# Cuba!  Get ready!



## tnthomas (Feb 12, 2015)

As I was born in Cuba I have a particular interest in seeing the U.S. finally _normalizing _relations with Cuba.   I don't really have a 'bucket list'(love the movie) but if I did, it would have travel to Cuba at the top.    Besides seeing the sights and doing some family research I would like to enjoy a Cuban Cigar while sipping an espresso from a demitasse cup, which I recall my father speaking of.
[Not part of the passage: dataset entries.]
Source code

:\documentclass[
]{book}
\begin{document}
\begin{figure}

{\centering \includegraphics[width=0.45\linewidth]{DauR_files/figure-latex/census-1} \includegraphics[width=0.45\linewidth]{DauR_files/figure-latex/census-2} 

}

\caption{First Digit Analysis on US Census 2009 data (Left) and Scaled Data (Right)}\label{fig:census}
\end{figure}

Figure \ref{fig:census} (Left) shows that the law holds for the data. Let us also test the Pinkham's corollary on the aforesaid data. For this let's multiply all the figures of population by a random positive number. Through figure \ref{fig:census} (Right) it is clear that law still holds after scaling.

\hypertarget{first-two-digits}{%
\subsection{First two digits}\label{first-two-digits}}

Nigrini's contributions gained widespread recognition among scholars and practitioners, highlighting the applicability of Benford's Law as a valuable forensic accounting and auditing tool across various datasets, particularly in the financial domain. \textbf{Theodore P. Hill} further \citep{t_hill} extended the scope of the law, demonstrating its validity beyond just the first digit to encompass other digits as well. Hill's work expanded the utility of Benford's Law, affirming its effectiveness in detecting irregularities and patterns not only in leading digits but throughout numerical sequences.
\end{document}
Here's a well made video on the Story of Cuban Cigars, which in the opener gives a brief recap of the last 500 years of Cuban(and cigar) history.

CubaNow

Cuba people-to-people


----------



## QuickSilver (Feb 12, 2015)

I would LOVE to go to Havana..   So many stories about it's heyday when it was the vacation spot of the Wealthy..   Not interested in the cigars.. but the Rum sounds wonderful.


----------



## AZ Jim (Feb 12, 2015)

It's about time!  Now to get some help from congress.


----------



## tnthomas (Feb 12, 2015)

Even though I don't smoke, having a Cuban cigar will be kind of a ritual.    I can't drink alcohol so unfortunately the rum and all the fine Cuban drinks will have to be admired visually.     With over 190 nations ignoring the U.S. embargo there are abundant world class resort venues in Cuba.  A link: http://www.paradisuscuba.com/

When I do go to Cuba I'd rather stay in Havana, preferably in less pretentious accommodations than the tourist oriented locales.


----------



## QuickSilver (Feb 12, 2015)

tnthomas said:


> Even though I don't smoke, having a Cuban cigar will be kind of a ritual.    I can't drink alcohol so unfortunately the rum and all the fine Cuban drinks will have to be admired visually.     With over 190 nations ignoring the U.S. embargo there are abundant world class resort venues in Cuba.  A link: http://www.paradisuscuba.com/
> 
> When I do go to Cuba I'd rather stay in Havana, preferably in less pretentious accommodations than the tourist oriented locales.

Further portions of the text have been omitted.